Der französische Naturforscher Georges Leclerc Comte de Buffon (1707-88)
schrieb eine Enzyklopädie über Naturgeschichte, die zu seiner
Zeit sehr populär war. Darin zeigte er, dass viele Lebewesen Körperteile
ohne bestimmte Funktion besitzen, wie etwa die geschrumpften Zehen, die
ein Schwein an den Seiten seiner Klauen besitzt. Buffon vermutete, dass
diese Zehen bei Vorfahren die volle Größe besessen hatten und
erst im Laufe der Zeit verkümmert waren. Könnte nicht ganzen
Organismen das gleiche beschieden gewesen sein?

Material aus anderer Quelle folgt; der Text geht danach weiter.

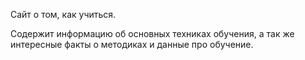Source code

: Сайт о том, как учиться.

Содержит информацию об основных техниках обучения, а так же интересные факты о методиках и данные
про обучение.
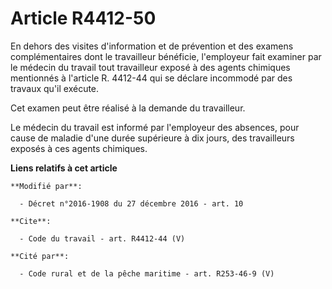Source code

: # Article R4412-50

En dehors des visites d'information et de prévention et des examens complémentaires dont le travailleur bénéficie,
l'employeur fait examiner par le médecin du travail tout travailleur exposé à des agents chimiques mentionnés à l'article R.
4412-44 qui se déclare incommodé par des travaux qu'il exécute.

Cet examen peut être réalisé à la demande du travailleur. 

Le médecin du travail est informé par l'employeur des absences, pour cause de maladie d'une durée supérieure à dix jours, des
travailleurs exposés à ces agents chimiques.

**Liens relatifs à cet article**

	**Modifié par**:

	  - Décret n°2016-1908 du 27 décembre 2016 - art. 10

	**Cite**:

	  - Code du travail - art. R4412-44 (V)

	**Cité par**:

	  - Code rural et de la pêche maritime - art. R253-46-9 (V)
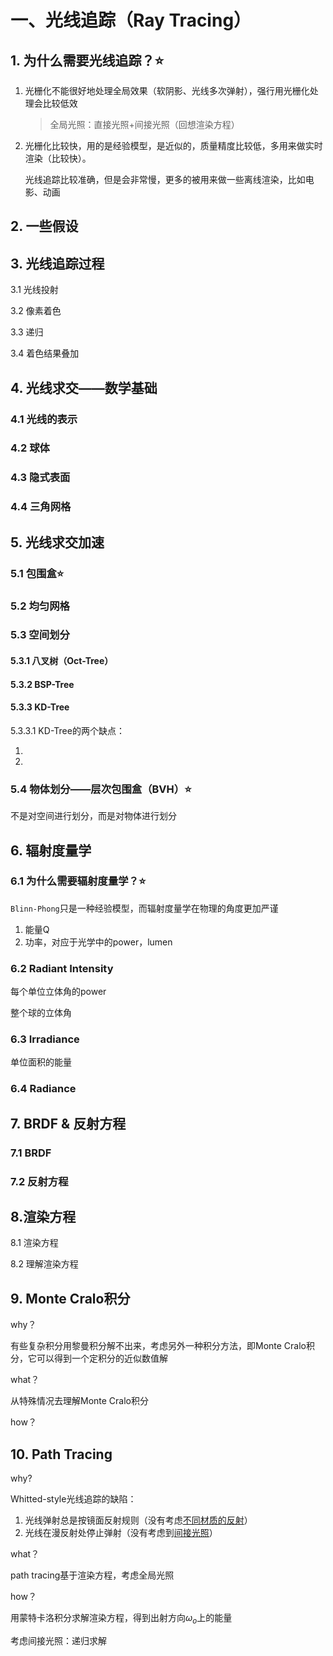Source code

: # 一、光线追踪（Ray Tracing）

## 1. 为什么需要光线追踪？:star:

1. 光栅化不能很好地处理全局效果（软阴影、光线多次弹射），强行用光栅化处理会比较低效

   > 全局光照：直接光照+间接光照（回想渲染方程）

2. 光栅化比较快，用的是经验模型，是近似的，质量精度比较低，多用来做实时渲染（比较快）。

   光线追踪比较准确，但是会非常慢，更多的被用来做一些离线渲染，比如电影、动画

## 2. 一些假设

## 3. 光线追踪过程

3.1 光线投射

3.2 像素着色

3.3 递归

3.4 着色结果叠加

## 4. 光线求交——数学基础

### 4.1 光线的表示

### 4.2 球体

### 4.3 隐式表面

### 4.4 三角网格

## 5. 光线求交加速

### 5.1 包围盒:star:

### 5.2 均匀网格

### 5.3 空间划分

#### 5.3.1 八叉树（Oct-Tree）

#### 5.3.2 BSP-Tree

#### 5.3.3 KD-Tree

5.3.3.1 KD-Tree的两个缺点：

1. 
2. 

### 5.4 物体划分——层次包围盒（BVH）:star:

不是对空间进行划分，而是对物体进行划分

## 6. 辐射度量学

### 6.1 为什么需要辐射度量学？:star:

`Blinn-Phong`只是一种经验模型，而辐射度量学在物理的角度更加严谨

1. 能量Q
2. 功率，对应于光学中的power，lumen

### 6.2 Radiant Intensity

每个单位立体角的power

整个球的立体角

### 6.3 Irradiance

单位面积的能量

### 6.4 Radiance

## 7. BRDF & 反射方程

### 7.1 BRDF

### 7.2 反射方程

## 8.渲染方程

8.1 渲染方程

8.2 理解渲染方程

## 9. Monte Cralo积分

why？

有些复杂积分用黎曼积分解不出来，考虑另外一种积分方法，即Monte Cralo积分，它可以得到一个定积分的近似数值解

what？

从特殊情况去理解Monte Cralo积分

how？

## 10. Path Tracing

why?

Whitted-style光线追踪的缺陷：

1. 光线弹射总是按镜面反射规则（没有考虑<u>不同材质的反射</u>）
2. 光线在漫反射处停止弹射（没有考虑到<u>间接光照</u>）

what？

path tracing基于渲染方程，考虑全局光照

how？

用蒙特卡洛积分求解渲染方程，得到出射方向$\omega_o$上的能量

考虑间接光照：递归求解
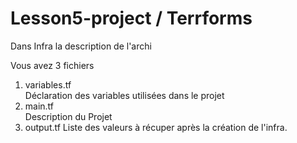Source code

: # Lesson5-project / Terrforms

Dans Infra la description de l'archi

Vous avez 3 fichiers
1. variables.tf   
    Déclaration des variables utilisées dans le projet
2. main.tf  
    Description du Projet 
3. output.tf
    Liste des valeurs à récuper après la création de l'infra. 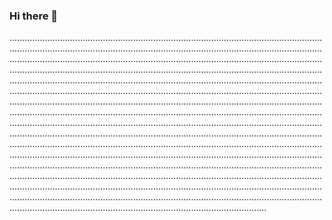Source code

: ### Hi there 👋

......................................................................................................................................................................................................................................................................................................................................................................................................................................................................................................................................................................................................................................................................................................................................................................................................................................................................................................................................................................................................................................................................................................................................................................................................................................................................................................................................................................................................................................................................................................................................................................................................................................................................................................................................................................................................................................................................................................................................................................................................................................................................................................................................................................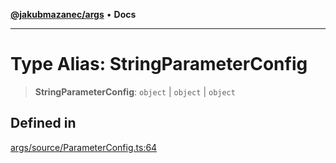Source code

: [**@jakubmazanec/args**](../README.md) • **Docs**

---

# Type Alias: StringParameterConfig

> **StringParameterConfig**: `object` \| `object` \| `object`

## Defined in

[args/source/ParameterConfig.ts:64](https://github.com/jakubmazanec/tools/blob/28bd44b020b25cf8f9b96b5a385bb7c918cf32ab/packages/args/source/ParameterConfig.ts#L64)
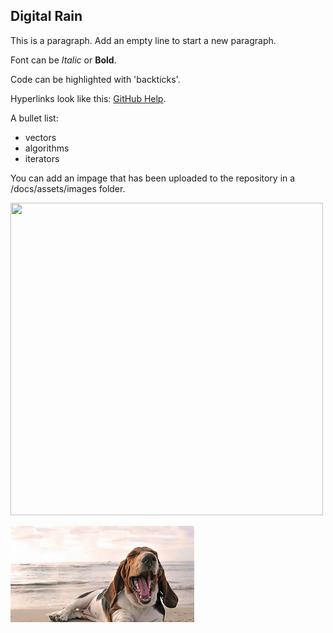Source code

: ## Digital Rain

This is a paragraph. Add an empty line to start a new paragraph.

Font can be *Italic* or **Bold**.

Code can be highlighted with 'backticks'.

Hyperlinks look like this: [GitHub Help](https://help.github.com/).

A bullet list:

- vectors
- algorithms
- iterators

You can add an impage that has been uploaded to the repository in a /docs/assets/images folder.

<img src="https://raw.githubusercontent.com/jAlbright02/Digital_Rain_Cpp/blob/main/docs/assets/images/image.png" width="500" height="500">

![Dog](/docs/assets/images/image.png)
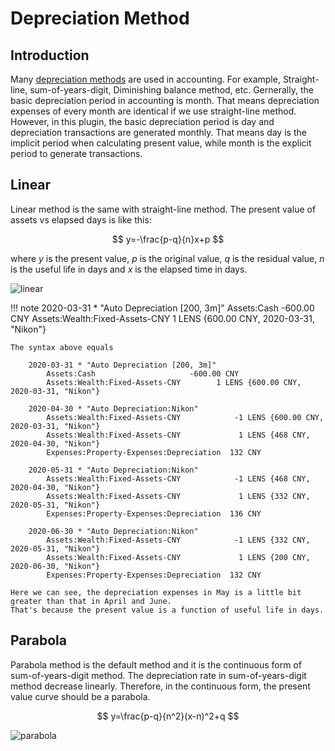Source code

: # Depreciation Method

## Introduction

Many [depreciation methods](https://en.wikipedia.org/wiki/Depreciation) are used in accounting.
For example, Straight-line, sum-of-years-digit, Diminishing balance method, etc.
Gernerally, the basic depreciation period in accounting is month.
That means depreciation expenses of every month are identical if we use straight-line method.
However, in this plugin, the basic depreciation period is day and depreciation transactions are generated monthly.
That means day is the implicit period when calculating present value, while month is the explicit period to generate transactions.

## Linear

Linear method is the same with straight-line method.
The present value of assets vs elapsed days is like this:

$$
y=-\frac{p-q}{n}x+p
$$

where $y$ is the present value, $p$ is the original value, $q$ is the residual value, $n$ is the useful life in days and $x$ is the elapsed time in days.

![linear](https://s1.ax1x.com/2020/04/03/GU3eGn.png)

!!! note
        2020-03-31 * "Auto Depreciation [200, 3m]"
            Assets:Cash                     -600.00 CNY
            Assets:Wealth:Fixed-Assets-CNY        1 LENS {600.00 CNY, 2020-03-31, "Nikon"}

    The syntax above equals

        2020-03-31 * "Auto Depreciation [200, 3m]"
            Assets:Cash                     -600.00 CNY                                   
            Assets:Wealth:Fixed-Assets-CNY        1 LENS {600.00 CNY, 2020-03-31, "Nikon"}

        2020-04-30 * "Auto Depreciation:Nikon"
            Assets:Wealth:Fixed-Assets-CNY            -1 LENS {600.00 CNY, 2020-03-31, "Nikon"}
            Assets:Wealth:Fixed-Assets-CNY             1 LENS {468 CNY, 2020-04-30, "Nikon"}   
            Expenses:Property-Expenses:Depreciation  132 CNY                                   

        2020-05-31 * "Auto Depreciation:Nikon"
            Assets:Wealth:Fixed-Assets-CNY            -1 LENS {468 CNY, 2020-04-30, "Nikon"}
            Assets:Wealth:Fixed-Assets-CNY             1 LENS {332 CNY, 2020-05-31, "Nikon"}
            Expenses:Property-Expenses:Depreciation  136 CNY                                

        2020-06-30 * "Auto Depreciation:Nikon"
            Assets:Wealth:Fixed-Assets-CNY            -1 LENS {332 CNY, 2020-05-31, "Nikon"}
            Assets:Wealth:Fixed-Assets-CNY             1 LENS {200 CNY, 2020-06-30, "Nikon"}
            Expenses:Property-Expenses:Depreciation  132 CNY  

    Here we can see, the depreciation expenses in May is a little bit greater than that in April and June.
    That's because the present value is a function of useful life in days.

## Parabola

Parabola method is the default method and it is the continuous form of sum-of-years-digit method.
The depreciation rate in sum-of-years-digit method decrease linearly.
Therefore, in the continuous form, the present value curve should be a parabola.

$$
y=\frac{p-q}{n^2}(x-n)^2+q
$$

![parabola](https://s1.ax1x.com/2020/04/03/GU3E5j.png)
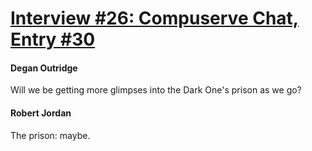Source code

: # [Interview #26: Compuserve Chat, Entry #30](https://www.theoryland.com/intvmain.php?i=26#30)

#### Degan Outridge

Will we be getting more glimpses into the Dark One's prison as we go?

#### Robert Jordan

The prison: maybe.

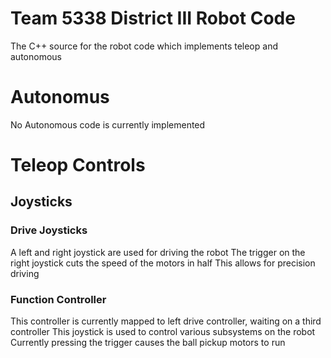 Team 5338 District III Robot Code
=================================

The C++ source for the robot code which implements teleop and autonomous

Autonomus
=========
No Autonomous code is currently implemented

Teleop Controls
===============

Joysticks
---------

### Drive Joysticks
A left and right joystick are used for driving the robot
The trigger on the right joystick cuts the speed of the motors in half
This allows for precision driving

### Function Controller
This controller is currently mapped to left drive controller, waiting on a third controller
This joystick is used to control various subsystems on the robot
Currently pressing the trigger causes the ball pickup motors to run
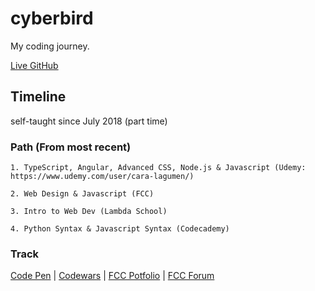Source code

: ﻿# cyberbird
My coding journey.

[Live GitHub](https://caralagumen.github.io/cyberbird/)

## Timeline
self-taught since July 2018 (part time)

### Path (From most recent)

	1. TypeScript, Angular, Advanced CSS, Node.js & Javascript (Udemy: https://www.udemy.com/user/cara-lagumen/)

	2. Web Design & Javascript (FCC)

	3. Intro to Web Dev (Lambda School)

	4. Python Syntax & Javascript Syntax (Codecademy)
	
### Track

[Code Pen](https://codepen.io/CaraLagumen/#) |
[Codewars](https://www.codewars.com/users/CaraLagumen) |
[FCC Potfolio](https://www.freecodecamp.org/caralagumen) |
[FCC Forum](https://www.freecodecamp.org/forum/u/CaraLagumen)
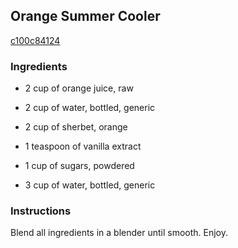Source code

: ## Orange Summer Cooler

[c100c84124](http://www.food.com/recipe/orange-summer-cooler-95191)

### Ingredients

 - 2 cup of orange juice, raw

 - 2 cup of water, bottled, generic

 - 2 cup of sherbet, orange

 - 1 teaspoon of vanilla extract

 - 1 cup of sugars, powdered

 - 3 cup of water, bottled, generic

### Instructions

Blend all ingredients in a blender until smooth. Enjoy.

Nach De Buffons Tod wurde
Europa durch die Französische Revolution erschüttert. Eine Zeit
der Veränderung folgte, Könige und Kirchen verloren an Autorität.
Es konnten nun Theorien geäußert werden, die früher Ketzereien
gewesen wären. Der erste der neuen „Ketzer“ war der französische
Naturforscher Jean Baptiste de Monet Chevalier de Lamarck (1744-1829).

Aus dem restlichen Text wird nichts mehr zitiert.